→ **WORK INSTRUCTIONS**
Stopping at the line that holds "## Windows, Mac OS X, Debian, AppImage", repeat the lines below exactly, starting from the very first and including that final line.

→ **DATASET ENTRIES**
※ ※ ※

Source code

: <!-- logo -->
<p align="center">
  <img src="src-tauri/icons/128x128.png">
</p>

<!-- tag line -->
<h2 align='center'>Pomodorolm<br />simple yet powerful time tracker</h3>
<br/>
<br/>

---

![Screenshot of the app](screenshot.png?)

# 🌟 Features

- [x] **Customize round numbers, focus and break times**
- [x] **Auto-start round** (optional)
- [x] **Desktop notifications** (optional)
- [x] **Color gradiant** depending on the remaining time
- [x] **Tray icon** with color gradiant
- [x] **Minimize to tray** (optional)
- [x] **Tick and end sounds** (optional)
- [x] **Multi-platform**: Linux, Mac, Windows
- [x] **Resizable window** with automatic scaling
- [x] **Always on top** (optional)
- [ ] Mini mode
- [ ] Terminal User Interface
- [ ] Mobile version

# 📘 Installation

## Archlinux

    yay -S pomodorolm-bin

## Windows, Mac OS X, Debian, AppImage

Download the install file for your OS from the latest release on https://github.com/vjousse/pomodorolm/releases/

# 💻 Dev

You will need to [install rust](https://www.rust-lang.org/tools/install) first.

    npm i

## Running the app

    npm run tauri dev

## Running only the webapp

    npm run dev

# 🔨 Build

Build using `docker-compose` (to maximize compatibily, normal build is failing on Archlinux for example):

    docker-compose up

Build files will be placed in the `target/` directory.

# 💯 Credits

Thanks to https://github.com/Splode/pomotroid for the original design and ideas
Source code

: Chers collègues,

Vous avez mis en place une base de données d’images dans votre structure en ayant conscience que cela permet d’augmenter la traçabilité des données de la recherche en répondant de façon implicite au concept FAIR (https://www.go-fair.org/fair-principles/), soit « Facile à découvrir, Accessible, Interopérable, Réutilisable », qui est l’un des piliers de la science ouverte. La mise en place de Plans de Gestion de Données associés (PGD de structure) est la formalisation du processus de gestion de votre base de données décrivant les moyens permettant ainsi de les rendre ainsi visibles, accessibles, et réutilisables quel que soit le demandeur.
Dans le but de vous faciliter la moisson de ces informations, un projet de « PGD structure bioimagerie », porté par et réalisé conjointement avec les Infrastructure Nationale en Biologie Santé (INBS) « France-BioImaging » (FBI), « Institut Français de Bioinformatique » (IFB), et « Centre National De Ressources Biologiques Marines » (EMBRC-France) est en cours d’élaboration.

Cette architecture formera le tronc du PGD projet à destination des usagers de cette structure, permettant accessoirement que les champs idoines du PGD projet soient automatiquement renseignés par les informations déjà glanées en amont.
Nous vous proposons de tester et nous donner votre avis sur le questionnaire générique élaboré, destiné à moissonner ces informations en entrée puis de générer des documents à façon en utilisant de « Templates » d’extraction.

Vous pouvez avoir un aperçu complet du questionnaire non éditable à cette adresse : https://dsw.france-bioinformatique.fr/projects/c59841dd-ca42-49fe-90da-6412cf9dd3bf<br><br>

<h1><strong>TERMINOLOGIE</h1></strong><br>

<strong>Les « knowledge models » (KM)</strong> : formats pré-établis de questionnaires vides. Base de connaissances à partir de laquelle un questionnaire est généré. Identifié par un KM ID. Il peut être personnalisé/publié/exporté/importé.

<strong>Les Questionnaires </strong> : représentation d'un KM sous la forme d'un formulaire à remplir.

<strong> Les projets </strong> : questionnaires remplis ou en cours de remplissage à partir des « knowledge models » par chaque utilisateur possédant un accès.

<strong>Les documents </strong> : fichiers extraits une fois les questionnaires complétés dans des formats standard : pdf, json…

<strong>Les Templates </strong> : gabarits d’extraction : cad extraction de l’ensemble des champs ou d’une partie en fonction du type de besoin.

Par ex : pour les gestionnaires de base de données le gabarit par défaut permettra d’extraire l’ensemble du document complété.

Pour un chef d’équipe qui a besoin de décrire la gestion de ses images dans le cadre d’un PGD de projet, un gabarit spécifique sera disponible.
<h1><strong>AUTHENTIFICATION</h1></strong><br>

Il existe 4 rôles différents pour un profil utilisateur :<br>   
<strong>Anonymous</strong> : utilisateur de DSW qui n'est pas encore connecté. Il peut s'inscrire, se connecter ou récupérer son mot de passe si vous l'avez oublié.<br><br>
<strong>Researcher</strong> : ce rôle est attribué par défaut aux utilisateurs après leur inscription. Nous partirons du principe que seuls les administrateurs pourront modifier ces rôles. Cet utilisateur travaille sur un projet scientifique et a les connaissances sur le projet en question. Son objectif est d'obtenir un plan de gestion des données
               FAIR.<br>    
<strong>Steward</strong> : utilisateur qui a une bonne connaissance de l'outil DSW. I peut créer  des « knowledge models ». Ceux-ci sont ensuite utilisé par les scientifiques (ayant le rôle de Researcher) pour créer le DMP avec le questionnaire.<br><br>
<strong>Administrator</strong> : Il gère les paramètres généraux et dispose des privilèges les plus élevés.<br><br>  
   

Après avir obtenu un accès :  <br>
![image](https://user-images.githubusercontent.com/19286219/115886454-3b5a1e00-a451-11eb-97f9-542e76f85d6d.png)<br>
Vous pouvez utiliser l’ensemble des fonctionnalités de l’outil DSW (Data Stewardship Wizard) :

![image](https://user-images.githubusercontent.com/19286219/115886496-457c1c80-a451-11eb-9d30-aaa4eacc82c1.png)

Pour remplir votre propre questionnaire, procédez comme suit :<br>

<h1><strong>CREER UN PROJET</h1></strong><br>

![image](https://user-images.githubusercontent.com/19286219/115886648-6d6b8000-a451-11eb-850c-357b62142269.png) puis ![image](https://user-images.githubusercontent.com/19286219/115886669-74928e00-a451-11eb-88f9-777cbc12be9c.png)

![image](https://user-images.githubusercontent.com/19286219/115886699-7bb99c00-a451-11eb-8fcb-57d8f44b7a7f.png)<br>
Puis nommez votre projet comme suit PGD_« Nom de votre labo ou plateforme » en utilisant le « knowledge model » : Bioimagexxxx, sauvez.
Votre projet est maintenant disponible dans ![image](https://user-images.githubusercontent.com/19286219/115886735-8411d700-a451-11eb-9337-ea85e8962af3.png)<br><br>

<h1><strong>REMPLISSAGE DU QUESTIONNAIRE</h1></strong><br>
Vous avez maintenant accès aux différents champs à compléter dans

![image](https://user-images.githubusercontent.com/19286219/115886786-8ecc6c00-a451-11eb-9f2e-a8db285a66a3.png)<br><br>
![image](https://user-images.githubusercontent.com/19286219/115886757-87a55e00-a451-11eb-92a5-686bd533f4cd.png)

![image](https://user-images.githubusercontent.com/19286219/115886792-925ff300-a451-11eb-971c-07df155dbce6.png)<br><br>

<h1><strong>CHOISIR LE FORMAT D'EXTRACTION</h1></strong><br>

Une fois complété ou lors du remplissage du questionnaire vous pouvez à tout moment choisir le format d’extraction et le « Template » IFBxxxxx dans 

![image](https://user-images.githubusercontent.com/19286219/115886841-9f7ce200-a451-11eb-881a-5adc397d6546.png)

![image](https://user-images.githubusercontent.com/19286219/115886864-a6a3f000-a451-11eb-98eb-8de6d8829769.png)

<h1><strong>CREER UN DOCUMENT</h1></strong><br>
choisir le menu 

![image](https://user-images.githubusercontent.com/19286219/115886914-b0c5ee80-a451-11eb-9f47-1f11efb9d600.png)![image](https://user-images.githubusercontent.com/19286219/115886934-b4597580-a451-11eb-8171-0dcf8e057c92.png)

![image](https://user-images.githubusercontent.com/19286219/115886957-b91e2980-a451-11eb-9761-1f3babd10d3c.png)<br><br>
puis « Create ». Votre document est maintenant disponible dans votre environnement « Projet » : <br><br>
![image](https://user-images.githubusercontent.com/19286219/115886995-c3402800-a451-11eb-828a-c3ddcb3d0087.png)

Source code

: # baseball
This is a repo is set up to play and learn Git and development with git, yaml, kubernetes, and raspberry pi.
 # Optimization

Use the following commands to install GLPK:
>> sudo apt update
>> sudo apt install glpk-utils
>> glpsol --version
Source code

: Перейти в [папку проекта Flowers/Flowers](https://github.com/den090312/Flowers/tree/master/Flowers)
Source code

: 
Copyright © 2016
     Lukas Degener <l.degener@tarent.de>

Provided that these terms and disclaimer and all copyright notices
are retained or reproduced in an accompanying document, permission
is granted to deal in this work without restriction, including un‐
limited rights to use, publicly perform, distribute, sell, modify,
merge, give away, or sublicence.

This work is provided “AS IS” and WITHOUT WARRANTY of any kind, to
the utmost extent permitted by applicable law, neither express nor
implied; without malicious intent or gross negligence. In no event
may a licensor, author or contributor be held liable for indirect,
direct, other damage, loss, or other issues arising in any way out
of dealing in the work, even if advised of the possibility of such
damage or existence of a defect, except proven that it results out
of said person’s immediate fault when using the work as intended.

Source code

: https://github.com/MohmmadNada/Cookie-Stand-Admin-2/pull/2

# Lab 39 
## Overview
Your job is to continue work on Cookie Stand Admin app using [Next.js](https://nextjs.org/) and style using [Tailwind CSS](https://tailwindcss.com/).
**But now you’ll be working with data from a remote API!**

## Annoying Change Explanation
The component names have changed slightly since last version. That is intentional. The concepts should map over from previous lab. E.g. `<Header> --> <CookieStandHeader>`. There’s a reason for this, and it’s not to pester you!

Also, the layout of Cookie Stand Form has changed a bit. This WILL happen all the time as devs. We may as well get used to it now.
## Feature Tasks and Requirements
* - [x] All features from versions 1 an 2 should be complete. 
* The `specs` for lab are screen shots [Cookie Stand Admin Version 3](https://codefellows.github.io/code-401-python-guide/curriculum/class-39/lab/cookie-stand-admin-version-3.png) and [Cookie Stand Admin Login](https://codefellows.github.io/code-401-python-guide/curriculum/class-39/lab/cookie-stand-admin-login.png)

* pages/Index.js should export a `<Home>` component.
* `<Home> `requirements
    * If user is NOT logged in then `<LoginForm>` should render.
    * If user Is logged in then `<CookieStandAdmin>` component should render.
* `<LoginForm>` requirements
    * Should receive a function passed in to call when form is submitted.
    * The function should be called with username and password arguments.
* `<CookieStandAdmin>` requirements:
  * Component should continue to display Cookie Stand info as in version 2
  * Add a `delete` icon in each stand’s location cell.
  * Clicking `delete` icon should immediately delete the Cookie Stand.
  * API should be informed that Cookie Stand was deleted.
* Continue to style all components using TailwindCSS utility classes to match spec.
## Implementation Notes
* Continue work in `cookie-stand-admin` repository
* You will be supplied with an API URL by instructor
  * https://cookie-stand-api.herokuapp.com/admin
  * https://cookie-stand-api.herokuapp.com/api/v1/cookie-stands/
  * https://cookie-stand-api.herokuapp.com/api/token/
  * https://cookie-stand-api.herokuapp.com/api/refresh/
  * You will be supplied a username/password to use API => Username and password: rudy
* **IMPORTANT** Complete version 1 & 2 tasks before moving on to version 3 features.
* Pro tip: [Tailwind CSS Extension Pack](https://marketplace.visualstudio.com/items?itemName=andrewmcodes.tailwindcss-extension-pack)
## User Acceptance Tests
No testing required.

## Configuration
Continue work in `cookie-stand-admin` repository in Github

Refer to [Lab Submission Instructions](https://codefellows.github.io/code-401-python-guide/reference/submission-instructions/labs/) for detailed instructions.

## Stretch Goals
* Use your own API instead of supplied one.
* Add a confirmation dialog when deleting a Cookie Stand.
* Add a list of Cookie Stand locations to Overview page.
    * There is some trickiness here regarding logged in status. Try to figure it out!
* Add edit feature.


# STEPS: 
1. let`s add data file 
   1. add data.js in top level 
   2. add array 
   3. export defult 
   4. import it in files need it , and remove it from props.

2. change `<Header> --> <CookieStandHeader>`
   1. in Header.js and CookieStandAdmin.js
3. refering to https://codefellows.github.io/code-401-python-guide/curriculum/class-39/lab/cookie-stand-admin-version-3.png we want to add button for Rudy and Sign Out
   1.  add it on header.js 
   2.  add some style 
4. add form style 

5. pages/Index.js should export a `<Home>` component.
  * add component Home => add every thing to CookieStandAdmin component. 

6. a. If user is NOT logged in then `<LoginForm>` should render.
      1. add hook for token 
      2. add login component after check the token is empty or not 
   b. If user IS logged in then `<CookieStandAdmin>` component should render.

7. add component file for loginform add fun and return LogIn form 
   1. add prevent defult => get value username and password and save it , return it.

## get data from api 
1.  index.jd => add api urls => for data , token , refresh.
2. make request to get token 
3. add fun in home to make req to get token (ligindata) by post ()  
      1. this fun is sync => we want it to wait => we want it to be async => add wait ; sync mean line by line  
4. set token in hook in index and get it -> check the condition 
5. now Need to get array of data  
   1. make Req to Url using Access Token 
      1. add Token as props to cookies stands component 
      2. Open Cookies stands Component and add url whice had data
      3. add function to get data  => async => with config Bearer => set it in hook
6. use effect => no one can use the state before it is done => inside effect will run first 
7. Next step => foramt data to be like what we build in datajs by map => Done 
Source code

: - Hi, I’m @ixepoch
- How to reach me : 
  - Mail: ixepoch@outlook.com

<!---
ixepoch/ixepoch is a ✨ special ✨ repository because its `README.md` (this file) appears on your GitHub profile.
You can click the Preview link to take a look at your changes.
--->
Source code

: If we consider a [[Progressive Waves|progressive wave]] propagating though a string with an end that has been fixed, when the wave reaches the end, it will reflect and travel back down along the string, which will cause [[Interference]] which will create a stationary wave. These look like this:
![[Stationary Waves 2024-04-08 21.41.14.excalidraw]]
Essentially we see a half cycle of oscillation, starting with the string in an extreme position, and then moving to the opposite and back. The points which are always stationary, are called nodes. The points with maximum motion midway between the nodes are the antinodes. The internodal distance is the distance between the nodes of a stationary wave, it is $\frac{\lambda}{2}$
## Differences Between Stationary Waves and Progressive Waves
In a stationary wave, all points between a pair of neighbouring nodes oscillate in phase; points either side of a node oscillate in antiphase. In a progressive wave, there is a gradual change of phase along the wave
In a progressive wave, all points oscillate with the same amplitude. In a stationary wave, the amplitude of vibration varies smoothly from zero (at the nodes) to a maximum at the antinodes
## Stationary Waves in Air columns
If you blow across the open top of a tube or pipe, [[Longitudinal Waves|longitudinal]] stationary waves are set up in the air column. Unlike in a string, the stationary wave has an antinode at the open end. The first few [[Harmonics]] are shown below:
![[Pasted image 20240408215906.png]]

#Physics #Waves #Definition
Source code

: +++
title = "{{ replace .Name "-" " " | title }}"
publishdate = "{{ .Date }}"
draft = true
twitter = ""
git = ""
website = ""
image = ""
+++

※ ※ ※

→ **ANSWER FOR THIS EXERCISE**
Source code

: <!-- logo -->
<p align="center">
  <img src="src-tauri/icons/128x128.png">
</p>

<!-- tag line -->
<h2 align='center'>Pomodorolm<br />simple yet powerful time tracker</h3>
<br/>
<br/>

---

![Screenshot of the app](screenshot.png?)

# 🌟 Features

- [x] **Customize round numbers, focus and break times**
- [x] **Auto-start round** (optional)
- [x] **Desktop notifications** (optional)
- [x] **Color gradiant** depending on the remaining time
- [x] **Tray icon** with color gradiant
- [x] **Minimize to tray** (optional)
- [x] **Tick and end sounds** (optional)
- [x] **Multi-platform**: Linux, Mac, Windows
- [x] **Resizable window** with automatic scaling
- [x] **Always on top** (optional)
- [ ] Mini mode
- [ ] Terminal User Interface
- [ ] Mobile version

# 📘 Installation

## Archlinux

    yay -S pomodorolm-bin

## Windows, Mac OS X, Debian, AppImage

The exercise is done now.